> What the task asks
Output exactly the lines between the one holding "Dom: a function" and the last line of the data below, both of those lines included.

(Entries provided)

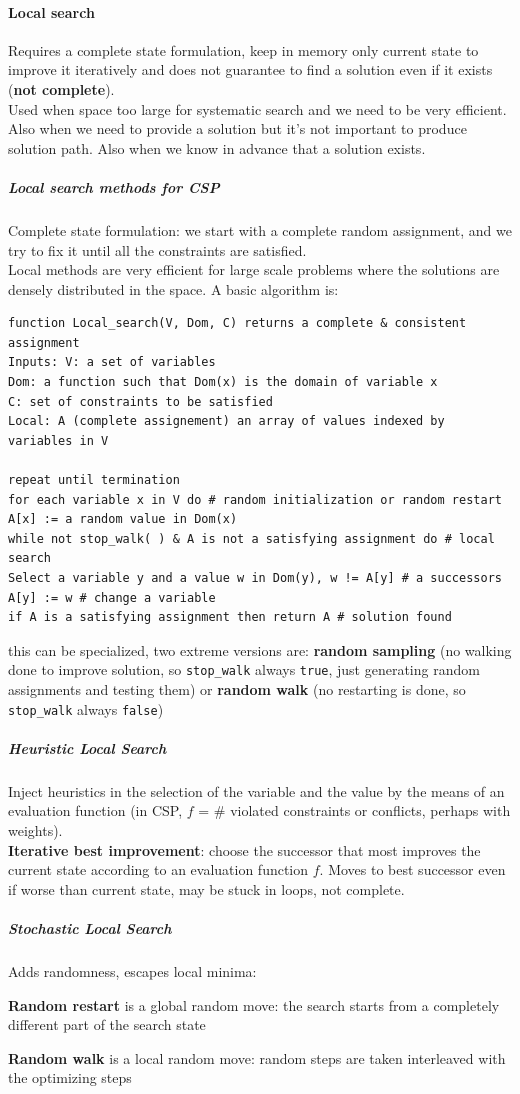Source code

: \documentclass[10pt]{report}
\begin{document}
\paragraph{Local search} Requires a complete state formulation, keep in memory only current state to improve it iteratively and does not guarantee to find a solution even if it exists (\textbf{not complete}).\\
Used when space too large for systematic search and we need to be very efficient. Also when we need to provide a solution but it's not important to produce solution path. Also when we know in advance that a solution exists.
\subparagraph{Local search methods for CSP} Complete state formulation: we start with a complete random assignment, and we try to fix it until all the constraints are satisfied.\\
Local methods are very efficient for large scale problems where the solutions are densely distributed in the space. A basic algorithm is:
\begin{verbatim}
function Local_search(V, Dom, C) returns a complete & consistent assignment
Inputs: V: a set of variables
Dom: a function such that Dom(x) is the domain of variable x
C: set of constraints to be satisfied
Local: A (complete assignement) an array of values indexed by variables in V

repeat until termination
for each variable x in V do # random initialization or random restart
A[x] := a random value in Dom(x)
while not stop_walk( ) & A is not a satisfying assignment do # local search
Select a variable y and a value w in Dom(y), w != A[y] # a successors
A[y] := w # change a variable
if A is a satisfying assignment then return A # solution found
\end{verbatim}
this can be specialized, two extreme versions are: \textbf{random sampling} (no walking done to improve solution, so \texttt{stop\_walk} always \texttt{true}, just generating random assignments and testing them) or \textbf{random walk} (no restarting is done, so \texttt{stop\_walk} always \texttt{false})
\subparagraph{Heuristic Local Search} Inject heuristics in the selection of the variable and the value by the means of an evaluation function (in CSP, $f$ = \# violated constraints or conflicts, perhaps with weights).\\
\textbf{Iterative best improvement}: choose the successor that most improves the current state according to an evaluation function $f$. Moves to best successor even if worse than current state, may be stuck in loops, not complete.
\subparagraph{Stochastic Local Search} Adds randomness, escapes local minima:\begin{list}{}{}
	\item \textbf{Random restart} is a global random move: the search starts from a completely different part of the search state
	\item \textbf{Random walk} is a local random move: random steps are taken interleaved with the optimizing steps
\end{list}
\end{document}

(End Entries provided)

> Result of the task
Dom: a function such that Dom(x) is the domain of variable x
C: set of constraints to be satisfied
Local: A (complete assignement) an array of values indexed by variables in V

repeat until termination
for each variable x in V do # random initialization or random restart
A[x] := a random value in Dom(x)
while not stop_walk( ) & A is not a satisfying assignment do # local search
Select a variable y and a value w in Dom(y), w != A[y] # a successors
A[y] := w # change a variable
if A is a satisfying assignment then return A # solution found
\end{verbatim}
this can be specialized, two extreme versions are: \textbf{random sampling} (no walking done to improve solution, so \texttt{stop\_walk} always \texttt{true}, just generating random assignments and testing them) or \textbf{random walk} (no restarting is done, so \texttt{stop\_walk} always \texttt{false})
\subparagraph{Heuristic Local Search} Inject heuristics in the selection of the variable and the value by the means of an evaluation function (in CSP, $f$ = \# violated constraints or conflicts, perhaps with weights).\\
\textbf{Iterative best improvement}: choose the successor that most improves the current state according to an evaluation function $f$. Moves to best successor even if worse than current state, may be stuck in loops, not complete.
\subparagraph{Stochastic Local Search} Adds randomness, escapes local minima:\begin{list}{}{}
	\item \textbf{Random restart} is a global random move: the search starts from a completely different part of the search state
	\item \textbf{Random walk} is a local random move: random steps are taken interleaved with the optimizing steps
\end{list}
\end{document}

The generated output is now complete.